Thursday, December 19, 2013

chp 1

"An inner crumbling. Your structure is weak, unstable pieces tumble down into the darkness. Its like you're trying to grab onto something you know won't hold your weight. You're frustrated and waiting for it all to collapse onto you, so frantically, you begin to think of a way out, but all the answers seem like your typical impossible fantasy; flight, turning into a ghost, Spider Man. The task is daunting, and the thoughts are draining. It seems like the only option left is defeat."

"That is... quite troubling to hear, Clark," his doctor decided mechanically, "but when I asked about what you're feeling I meant in your rectum."

Clark disappointingly remembered the finger in his ass.

"Oh... um... just some tension, nothing irregular," he murmured uncomfortably.

"Right, well, I regret to inform you that you have a completely healthy colon and I'm not sure why you've been experiencing rectal bleeding," the doctor said to the wall clock. "Just try and eat healthier and if it persists then just give me a call."

The doctor left promptly, leaving Clark to deal with what was now a strange sense of abandonment.


On his way home, Clark pieced together the tatters of his life, trying desperately to fit them together to find the missing piece. Lately, life had felt grey and slow. A giant ticking clock constantly followed him, its noise drowning out all conversation, all music, all ambiance. The color red was no longer a bold and impassioned representation of the human life blood splattered across a canvas, it was the color fucking red. The warm nights no longer had thoughtful paces, but quick glances and ready hands. Home was hot rotting in a wet cave.  People were gentle ghosts.
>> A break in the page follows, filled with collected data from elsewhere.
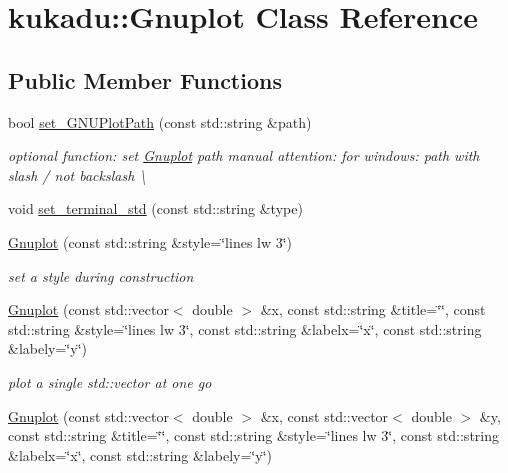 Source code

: \hypertarget{classkukadu_1_1Gnuplot}{}\section{kukadu\+:\+:Gnuplot Class Reference}
\label{classkukadu_1_1Gnuplot}
\subsection*{Public Member Functions}
\begin{DoxyCompactItemize}
\item 
bool \hyperlink{classkukadu_1_1Gnuplot_a04d7a36bbe70dcb878a1ae5d8299d012}{set\+\_\+\+G\+N\+U\+Plot\+Path} (const std\+::string \&path)
\begin{DoxyCompactList}\small\item\em optional function\+: set \hyperlink{classkukadu_1_1Gnuplot}{Gnuplot} path manual attention\+: for windows\+: path with slash \textquotesingle{}/\textquotesingle{} not backslash \textquotesingle{}\textbackslash{}\textquotesingle{} \end{DoxyCompactList}\item 
void \hyperlink{classkukadu_1_1Gnuplot_aecc02fa13c09680a010e50331d50804c}{set\+\_\+terminal\+\_\+std} (const std\+::string \&type)
\item 
\hyperlink{classkukadu_1_1Gnuplot_afb20839c235bdf281f61a7c8e1ea8de9}{Gnuplot} (const std\+::string \&style=\char`\"{}lines lw 3\char`\"{})\hypertarget{classkukadu_1_1Gnuplot_afb20839c235bdf281f61a7c8e1ea8de9}{}\label{classkukadu_1_1Gnuplot_afb20839c235bdf281f61a7c8e1ea8de9}

\begin{DoxyCompactList}\small\item\em set a style during construction \end{DoxyCompactList}\item 
\hyperlink{classkukadu_1_1Gnuplot_a116918cb455b18e367cfcd34dfe2ecab}{Gnuplot} (const std\+::vector$<$ double $>$ \&x, const std\+::string \&title=\char`\"{}\char`\"{}, const std\+::string \&style=\char`\"{}lines lw 3\char`\"{}, const std\+::string \&labelx=\char`\"{}x\char`\"{}, const std\+::string \&labely=\char`\"{}y\char`\"{})\hypertarget{classkukadu_1_1Gnuplot_a116918cb455b18e367cfcd34dfe2ecab}{}\label{classkukadu_1_1Gnuplot_a116918cb455b18e367cfcd34dfe2ecab}

\begin{DoxyCompactList}\small\item\em plot a single std\+::vector at one go \end{DoxyCompactList}\item 
\hyperlink{classkukadu_1_1Gnuplot_a78963c977dfcc32904344da61d35e57a}{Gnuplot} (const std\+::vector$<$ double $>$ \&x, const std\+::vector$<$ double $>$ \&y, const std\+::string \&title=\char`\"{}\char`\"{}, const std\+::string \&style=\char`\"{}lines lw 3\char`\"{}, const std\+::string \&labelx=\char`\"{}x\char`\"{}, const std\+::string \&labely=\char`\"{}y\char`\"{})\hypertarget{classkukadu_1_1Gnuplot_a78963c977dfcc32904344da61d35e57a}{}\label{classkukadu_1_1Gnuplot_a78963c977dfcc32904344da61d35e57a}


\end{DoxyCompactItemize}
And to top it all off rectal bleeding was now on the list of ever-growing troubles already plaguing his sickly mind.

Clark drove without music nowadays. It cluttered his thoughts. Buildings all felt the same rolling by without a tune, but when the car settled things felt more open. At stoplights his gaze would linger on the horizon of the trees, the shapes in the clouds, the people... that woman on the bench in the green dress.

Suddenly, Clark was attentive to his posture. The woman had smooth, flowing red hair.

"Like... like burning hot lava," he thought passionately.

Slender, pale skinned arms, shapely legs, an inviting bosom.; he imagined a blanketed hearth and warm melted chocolate.

Green eyes flashed up at him, from behind a small black book. She pointed lightly.

Clark turned to the now green stoplight, and merely blinked.

"Did I just hallucinate? Did the light just speak to me?" he wondered.

Moving down the road, he took one last glance in the rear view mirror.

"Anyway, she's probably a slut," Clark snapped at himself as he turned on the radio, "fuck girls like that."

Come and smile your cares away
In a far off land in the sun
Your mind won't have time to worry
You'll be having too much fun

The song reminded him of simpler times.

That night Clark searched the internet for answers.

Meditation can often be key to achieving a healthier mental state! Relaxing the mind and body has been shown to improve moods, stress levels, and overall function.

He scrolled down.

An easy way to begin the meditation process is to simply find a calm and quiet place, and begin to take deep, controlled breaths. Imagine your thoughts floating away from your mind and into the infinite universe. Erase the border between you and your environment.

He sat down in a position he had seen before on television, and began to count his breaths.

One, two, three, four. His doctor visit floated away.

One, two, three, four. His family, his work, they evaporated.

One, two, three, four. His breathing slowed, his began to forget his body.

One, two, three, four. The woman stared at him from the back of his brain.

One, two, three, four. The shining green eyes would not look away.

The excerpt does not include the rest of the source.